*** Begin section ***

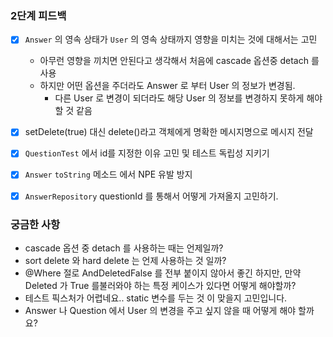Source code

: ### 2단계 피드백
- [x] `Answer` 의 영속 상태가 `User` 의 영속 상태까지 영향을 미치는 것에 대해서는 고민
  - 아무런 영향을 끼치면 안된다고 생각해서 처음에 cascade 옵션중 detach 를 사용
  - 하지만 어떤 옵션을 주더라도 Answer 로 부터 User 의 정보가 변경됨.
    - 다른 User 로 변경이 되더라도 해당 User 의 정보를 변경하지 못하게 해야 할 것 같음
- [x] setDelete(true) 대신 delete()라고 객체에게 명확한 메시지명으로 메시지 전달
- [x] `QuestionTest` 에서  id를 지정한 이유 고민 및 테스트 독립성 지키기
- [x] `Answer` `toString` 메소드 에서 NPE 유발 방지
- [x] `AnswerRepository` questionId 를 통해서 어떻게 가져올지 고민하기.


### 궁금한 사항
- cascade 옵션 중 detach 를 사용하는 때는 언제일까?
- sort delete 와 hard delete 는 언제 사용하는 것 일까?
- @Where 절로 AndDeletedFalse 를 전부 붙이지 않아서 좋긴 하지만, 만약 Deleted 가 True 를불러와야 하는 특정 케이스가 있다면 어떻게 해야할까?
- 테스트 픽스처가 어렵네요.. static 변수를 두는 것 이 맞을지 고민입니다. 
- Answer 나 Question 에서 User 의 변경을 주고 싶지 않을 때 어떻게 해야 할까요?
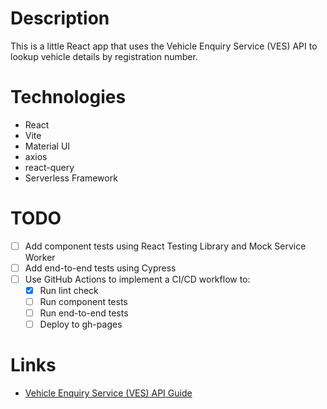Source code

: # Description

This is a little React app that uses the Vehicle Enquiry Service (VES) API to lookup vehicle details by registration number.

# Technologies

* React
* Vite
* Material UI
* axios
* react-query
* Serverless Framework

# TODO

* [ ] Add component tests using React Testing Library and Mock Service Worker
* [ ] Add end-to-end tests using Cypress
* [ ] Use GitHub Actions to implement a CI/CD workflow to:
    * [x] Run lint check
    * [ ] Run component tests
    * [ ] Run end-to-end tests
    * [ ] Deploy to gh-pages

# Links

* [Vehicle Enquiry Service (VES) API Guide](https://developer-portal.driver-vehicle-licensing.api.gov.uk/apis/vehicle-enquiry-service/vehicle-enquiry-service-description.html#vehicle-enquiry-service-ves-api-guide)
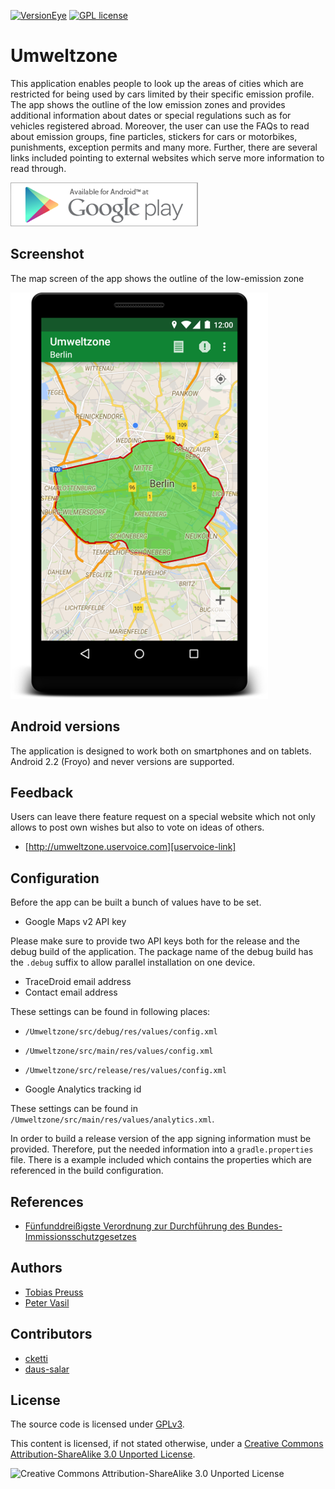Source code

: [![VersionEye][versioneye-badge]][versioneye-link] 
[![GPL license][gpl-license-badge]][gpl-license-link]

Umweltzone
==========

This application enables people to look up the areas of cities
which are restricted for being used by cars limited by their
specific emission profile. The app shows the outline of the low emission
zones and provides additional information about dates or special
regulations such as for vehicles registered abroad. Moreover, the
user can use the FAQs to read about emission groups, fine particles,
stickers for cars or motorbikes, punishments, exception permits and
many more. Further, there are several links included
pointing to external websites which serve more information to
read through.


[![Available for Android at Google Play][google-play-badge]][google-play-link]


Screenshot
------------------
The map screen of the app shows the outline of the low-emission zone

![Umweltzone][app-screenshot]


Android versions
----------------
The application is designed to work both on smartphones and on tablets.
Android 2.2 (Froyo) and never versions are supported.


Feedback
--------
Users can leave there feature request on a special website which not
only allows to post own wishes but also to vote on ideas of others.

* [http://umweltzone.uservoice.com][uservoice-link]


Configuration
---------------
Before the app can be built a bunch of values have to be set.

* Google Maps v2 API key

Please make sure to provide two API keys both for the release and the debug build
of the application. The package name of the debug build has the `.debug` suffix
to allow parallel installation on one device.

* TraceDroid email address
* Contact email address

These settings can be found in following places:

* `/Umweltzone/src/debug/res/values/config.xml`
* `/Umweltzone/src/main/res/values/config.xml`
* `/Umweltzone/src/release/res/values/config.xml`

* Google Analytics tracking id

These settings can be found in `/Umweltzone/src/main/res/values/analytics.xml`.

In order to build a release version of the app signing information must be provided.
Therefore, put the needed information into a `gradle.properties` file. There is a
example included which contains the properties which are referenced in the build configuration.


References
----------
* [Fünfunddreißigste Verordnung zur Durchführung des Bundes-Immissionsschutzgesetzes][immissionsschutzgesetz-link]


Authors
-------

* [Tobias Preuss](https://bitbucket.org/tbsprs)
* [Peter Vasil](https://github.com/ptrv)


Contributors
------------

* [cketti](https://github.com/cketti)
* [daus-salar](https://bitbucket.com/daus-salar)


License
-------

The source code is licensed under [GPLv3][gpl-license-link].

This content is licensed, if not stated otherwise, under a
[Creative Commons Attribution-ShareAlike 3.0 Unported License][cc-by-sa-link].

![Creative Commons Attribution-ShareAlike 3.0 Unported License][cc-by-sa-image]


[google-play-badge]: google-play-badge.png
[google-play-link]: https://play.google.com/store/apps/details?id=de.avpptr.umweltzone
[app-screenshot]: screenshot.png
[uservoice-link]: http://umweltzone.uservoice.com
[immissionsschutzgesetz-link]: http://de.wikipedia.org/wiki/Verordnung_zum_Erlass_und_zur_%C3%84nderung_von_Vorschriften_%C3%BCber_die_Kennzeichnung_emissionsarmer_Kraftfahrzeuge#Feinstaubplakette
[gpl-license-link]: http://www.gnu.org/licenses/gpl-3.0.txt
[cc-by-sa-link]: http://creativecommons.org/licenses/by-sa/3.0/
[cc-by-sa-image]: http://i.creativecommons.org/l/by-sa/3.0/88x31.png
[gpl-license-badge]: http://img.shields.io/badge/license-GPL--3.0-lightgrey.svg
[versioneye-badge]: https://www.versioneye.com/user/projects/53f5b50a8d7ae1c2ec00033d/badge.svg
[versioneye-link]: https://www.versioneye.com/user/projects/53f5b50a8d7ae1c2ec00033d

*** End section ***

YOUR INSTRUCTIONS: Each line above that carries the string "These" has to be returned.

OUTPUT OF THE TASK:
These settings can be found in following places:
These settings can be found in `/Umweltzone/src/main/res/values/analytics.xml`.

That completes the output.